Comme le titre le suggère, « La Terre », quinzième roman de la série des Rougon-Macquart, se présente comme un roman rural. Rural, mais pas rustique, encore moins champêtre : ici ce n'est seulement un simple décor – même réaliste – devant lequel se déroule une histoire. La Terre est à la fois le lieu de l'action, elle en affirme la temporalité (avec le retour des saisons) et elle en est même le personnage principal : le mot « terre désigne aussi bien le sol, terre nourricière, qui est aussi une « propriété » et a une valeur monnayable, et la matière, qui avec l'herbe et les rochers, est un composant de la Nature. Plus une dimension poétique et même philosophique que l'auteur ajoute, par petites doses. On s'attend donc à une histoire humaine, primitive, presque animale : au coeur du roman est la vie, la vie débordante, et souvent excessive : le roman abonde en scènes fortes, parfois choquantes (outrancières pour une bonne partie de la critique : bestialité, viol, inceste, parricide…) qui valurent à l'auteur les pires commentaires de sa carrière (qui pourtant n'en manquait pas).
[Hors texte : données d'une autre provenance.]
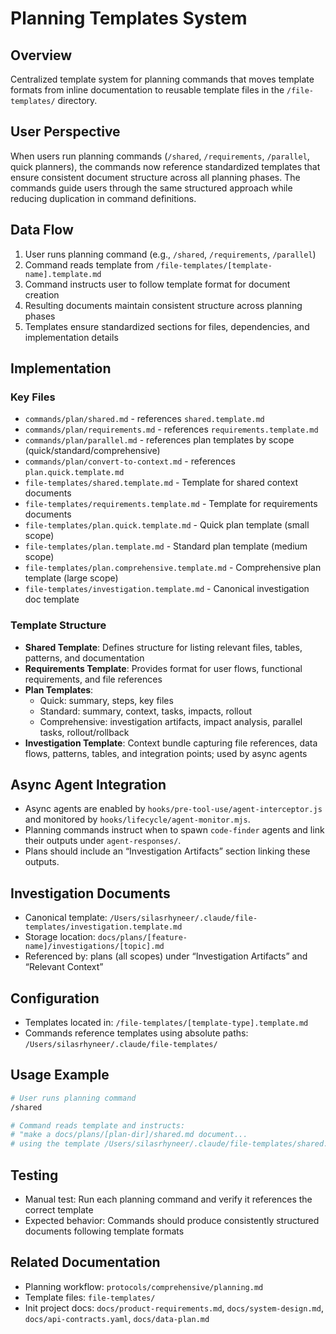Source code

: # Planning Templates System

## Overview
Centralized template system for planning commands that moves template formats from inline documentation to reusable template files in the `/file-templates/` directory.

## User Perspective
When users run planning commands (`/shared`, `/requirements`, `/parallel`, quick planners), the commands now reference standardized templates that ensure consistent document structure across all planning phases. The commands guide users through the same structured approach while reducing duplication in command definitions.

## Data Flow
1. User runs planning command (e.g., `/shared`, `/requirements`, `/parallel`)
2. Command reads template from `/file-templates/[template-name].template.md`
3. Command instructs user to follow template format for document creation
4. Resulting documents maintain consistent structure across planning phases
5. Templates ensure standardized sections for files, dependencies, and implementation details

## Implementation

### Key Files
- `commands/plan/shared.md` - references `shared.template.md`
- `commands/plan/requirements.md` - references `requirements.template.md`
- `commands/plan/parallel.md` - references plan templates by scope (quick/standard/comprehensive)
- `commands/plan/convert-to-context.md` - references `plan.quick.template.md`
- `file-templates/shared.template.md` - Template for shared context documents
- `file-templates/requirements.template.md` - Template for requirements documents
- `file-templates/plan.quick.template.md` - Quick plan template (small scope)
- `file-templates/plan.template.md` - Standard plan template (medium scope)
- `file-templates/plan.comprehensive.template.md` - Comprehensive plan template (large scope)
- `file-templates/investigation.template.md` - Canonical investigation doc template

### Template Structure
- **Shared Template**: Defines structure for listing relevant files, tables, patterns, and documentation
- **Requirements Template**: Provides format for user flows, functional requirements, and file references
- **Plan Templates**:
  - Quick: summary, steps, key files
  - Standard: summary, context, tasks, impacts, rollout
  - Comprehensive: investigation artifacts, impact analysis, parallel tasks, rollout/rollback
- **Investigation Template**: Context bundle capturing file references, data flows, patterns, tables, and integration points; used by async agents

## Async Agent Integration
- Async agents are enabled by `hooks/pre-tool-use/agent-interceptor.js` and monitored by `hooks/lifecycle/agent-monitor.mjs`.
- Planning commands instruct when to spawn `code-finder` agents and link their outputs under `agent-responses/`.
- Plans should include an “Investigation Artifacts” section linking these outputs.

## Investigation Documents
- Canonical template: `/Users/silasrhyneer/.claude/file-templates/investigation.template.md`
- Storage location: `docs/plans/[feature-name]/investigations/[topic].md`
- Referenced by: plans (all scopes) under “Investigation Artifacts” and “Relevant Context”

## Configuration
- Templates located in: `/file-templates/[template-type].template.md`
- Commands reference templates using absolute paths: `/Users/silasrhyneer/.claude/file-templates/`

## Usage Example
```bash
# User runs planning command
/shared

# Command reads template and instructs:
# "make a docs/plans/[plan-dir]/shared.md document...
# using the template /Users/silasrhyneer/.claude/file-templates/shared.template.md"
```

## Testing
- Manual test: Run each planning command and verify it references the correct template
- Expected behavior: Commands should produce consistently structured documents following template formats

## Related Documentation
- Planning workflow: `protocols/comprehensive/planning.md`
- Template files: `file-templates/`
- Init project docs: `docs/product-requirements.md`, `docs/system-design.md`, `docs/api-contracts.yaml`, `docs/data-plan.md`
Le héros du roman est Jean Macquart (le frère de Gervaise et de Lisa). En fait, il est là pour justifier le rattachement du roman à la série, puisqu'il intervient surtout en tant que témoin, son rôle en tant que personnage étant important mais pas déterminant.
Nous sommes sur une grande propriété de la Beauce. le vieux Fouan décide de partager ses biens entre ses trois enfants Hyacinthe (dit Jésus-Christ), Fanny (mariée à Delhomme) et Buteau. Il y a aussi deux cousines, Lise que Buteau a violée puis épousée, et Françoise qu'il poursuit de ses assiduités. Françoise se rapproche de Jean Macquart. Buteau la viole (avec l'aide obligeante de sa femme) puis cette dernière l'empale sur une faux. Après quoi ils brûlent le vieux Fouan qui a assisté à la scène. le pauvre Jean se dit que décidément il n'y a rien à tirer de ces gens-là, et quitte le domaine.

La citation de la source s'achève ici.